Any professional data scientist or statistician will tell you this is the easy part. Once you’ve got a nice CSV filled with data, it’s usually pretty clear what the battery of models are that you would probably run on that data. Indeed, there’s now a sort of “meta-Kaggle” competition where academics build algorithms that automatically write solutions to Kaggle problems! These typically do pretty well.
The hard parts about statistics and data science is what comes before you even start to model the data. How was it generated? What assumptions does that imply about your data? What does it look like? Does the data look like it reflects those assumptions? And so forth.
And what do you want to do with this data and what does this imply about what metric of success you should impose? If you’re Google or Facebook, you want to sell more ads, so likely you want more profit as your ultimate metric. If you’re the Chicago Department of Public Health and you’re trying to stop children from contracting lead poisoning, then likely your ultimate metric of success is fewer children with lead poisoning. But these are long term metrics, and so how do you translate them into objectives that you can actually train against?
These questions are the hard ones, and proficiency in answering them is much harder to measure than filling in a few bubbles on a standardized test. They must include writing, long form, explaining choices made and why those choices led where they did. Of course, this sort of mathematical and statistical long form writing isn’t what we typically think of as writing in schools. Instead we imagine portfolios of fictional stories or persuasive essays. This writing would be filled with tables and math and charts and executive summaries, but its ultimate goal, persuading the reader to accept its conclusions, is a completely familiar one.
To assess these skills, we must teach teachers how to teach a new form of writing, and we must grade it. Of course, long form writing takes much more time to grade than multiple choice answers, and so we must find new ways to grade this writing.
The Third Bias: Learning Happens only in the Classroom
This brings us to a third bias which prevents the curriculum from changing: the troubling view that the classroom is the sole responsibility of the teacher. This view leads to many bad behaviors, I think, but most relevant here is simply the fact that teachers and teachers alone must grade literally everything that students produce in the class. But what if some of the grading could be outsourced, or perhaps “insourced”? What if students could grade each other’s work? What if teachers from other schools could grade students’ work? What if parents could grade students’ work? What if parents could grade students who aren’t their children’s work? What if members of the community at large could grade students’ work? What if somebody from the next state over or the next country over could grade students’ work?
This idea is not new. Science fairs are often graded by a “distinguished panel of (non-)experts” and AP tests which involve essays are graded in big hotel ballrooms by college faculty and high school teachers. Students critiquing each other’s work is often an integral part of creative writing classes, if not English classes in middle and high schools. In some places, they’re even letting community members grade some projects and classes.

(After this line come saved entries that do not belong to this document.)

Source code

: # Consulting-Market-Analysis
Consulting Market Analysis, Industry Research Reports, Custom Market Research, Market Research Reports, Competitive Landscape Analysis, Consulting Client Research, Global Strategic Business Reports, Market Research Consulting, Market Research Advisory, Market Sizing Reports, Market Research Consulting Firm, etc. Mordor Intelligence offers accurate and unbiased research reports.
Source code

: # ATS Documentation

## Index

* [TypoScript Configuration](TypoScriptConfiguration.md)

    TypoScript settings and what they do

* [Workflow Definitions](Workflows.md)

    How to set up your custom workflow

Moreover, computers, in their capacity to move data around at will, can facilitate this process greatly. Among other things, I work with TEALS, a program out of Microsoft which helps start programming classes in schools. In particular, I help coordinate and train volunteers who live in big cities to teach programming classes for students in far flung areas of the countries. They rely on systems such as Canvas, Edmodo, and Google Classroom to interact with students on a daily basis and to collect and assess homework and plan classes with teachers.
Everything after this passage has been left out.